[Description of the task]
Everything from the line containing "The Octave Production Server is" through the line containing "structures as responses" in the listing below should be copied exactly, and nothing more.

--------------------------------------------------

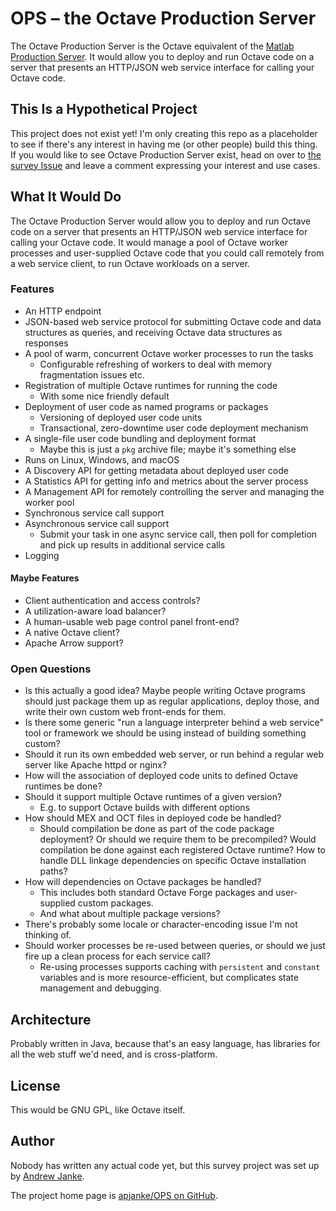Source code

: # OPS – the Octave Production Server

The Octave Production Server is the Octave equivalent of the [Matlab Production Server](https://www.mathworks.com/products/matlab-production-server.html). It would allow you to deploy and run Octave code on a server that presents an HTTP/JSON web service interface for calling your Octave code.

## This Is a Hypothetical Project

This project does not exist yet! I'm only creating this repo as a placeholder to see if there's any interest in having me (or other people) build this thing. If you would like to see Octave Production Server exist, head on over to [the survey Issue](https://github.com/apjanke/OPS/issues/1) and leave a comment expressing your interest and use cases.

## What It Would Do

The Octave Production Server would allow you to deploy and run Octave code on a server that presents an HTTP/JSON web service interface for calling your Octave code. It would manage a pool of Octave worker processes and user-supplied Octave code that you could call remotely from a web service client, to run Octave workloads on a server.

### Features

* An HTTP endpoint
* JSON-based web service protocol for submitting Octave code and data structures as queries, and receiving Octave data structures as responses
* A pool of warm, concurrent Octave worker processes to run the tasks
  * Configurable refreshing of workers to deal with memory fragmentation issues etc.
* Registration of multiple Octave runtimes for running the code
  * With some nice friendly default
* Deployment of user code as named programs or packages
  * Versioning of deployed user code units
  * Transactional, zero-downtime user code deployment mechanism
* A single-file user code bundling and deployment format
  * Maybe this is just a `pkg` archive file; maybe it's something else
* Runs on Linux, Windows, and macOS
* A Discovery API for getting metadata about deployed user code
* A Statistics API for getting info and metrics about the server process
* A Management API for remotely controlling the server and managing the worker pool
* Synchronous service call support
* Asynchronous service call support
  * Submit your task in one async service call, then poll for completion and pick up results in additional service calls
* Logging

#### Maybe Features

* Client authentication and access controls?
* A utilization-aware load balancer?
* A human-usable web page control panel front-end?
* A native Octave client?
* Apache Arrow support?

### Open Questions

* Is this actually a good idea? Maybe people writing Octave programs should just package them up as regular applications, deploy those, and write their own custom web front-ends for them.
* Is there some generic "run a language interpreter behind a web service" tool or framework we should be using instead of building something custom?
* Should it run its own embedded web server, or run behind a regular web server like Apache httpd or nginx?
* How will the association of deployed code units to defined Octave runtimes be done?
* Should it support multiple Octave runtimes of a given version?
  * E.g. to support Octave builds with different options
* How should MEX and OCT files in deployed code be handled?
  * Should compilation be done as part of the code package deployment? Or should we require them to be precompiled? Would compilation be done against each registered Octave runtime? How to handle DLL linkage dependencies on specific Octave installation paths?
* How will dependencies on Octave packages be handled?
  * This includes both standard Octave Forge packages and user-supplied custom packages.
  * And what about multiple package versions?
* There's probably some locale or character-encoding issue I'm not thinking of.
* Should worker processes be re-used between queries, or should we just fire up a clean process for each service call?
  * Re-using processes supports caching with `persistent` and `constant` variables and is more resource-efficient, but complicates state management and debugging.

## Architecture

Probably written in Java, because that's an easy language, has libraries for all the web stuff we'd need, and is cross-platform.

## License

This would be GNU GPL, like Octave itself.

## Author

Nobody has written any actual code yet, but this survey project was set up by [Andrew Janke](https://apjanke.net).

The project home page is [apjanke/OPS on GitHub](https://github.com/apjanke/OPS).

--------------------------------------------------

[Response to the task]
The Octave Production Server is the Octave equivalent of the [Matlab Production Server](https://www.mathworks.com/products/matlab-production-server.html). It would allow you to deploy and run Octave code on a server that presents an HTTP/JSON web service interface for calling your Octave code.

## This Is a Hypothetical Project

This project does not exist yet! I'm only creating this repo as a placeholder to see if there's any interest in having me (or other people) build this thing. If you would like to see Octave Production Server exist, head on over to [the survey Issue](https://github.com/apjanke/OPS/issues/1) and leave a comment expressing your interest and use cases.

## What It Would Do

The Octave Production Server would allow you to deploy and run Octave code on a server that presents an HTTP/JSON web service interface for calling your Octave code. It would manage a pool of Octave worker processes and user-supplied Octave code that you could call remotely from a web service client, to run Octave workloads on a server.

### Features

* An HTTP endpoint
* JSON-based web service protocol for submitting Octave code and data structures as queries, and receiving Octave data structures as responses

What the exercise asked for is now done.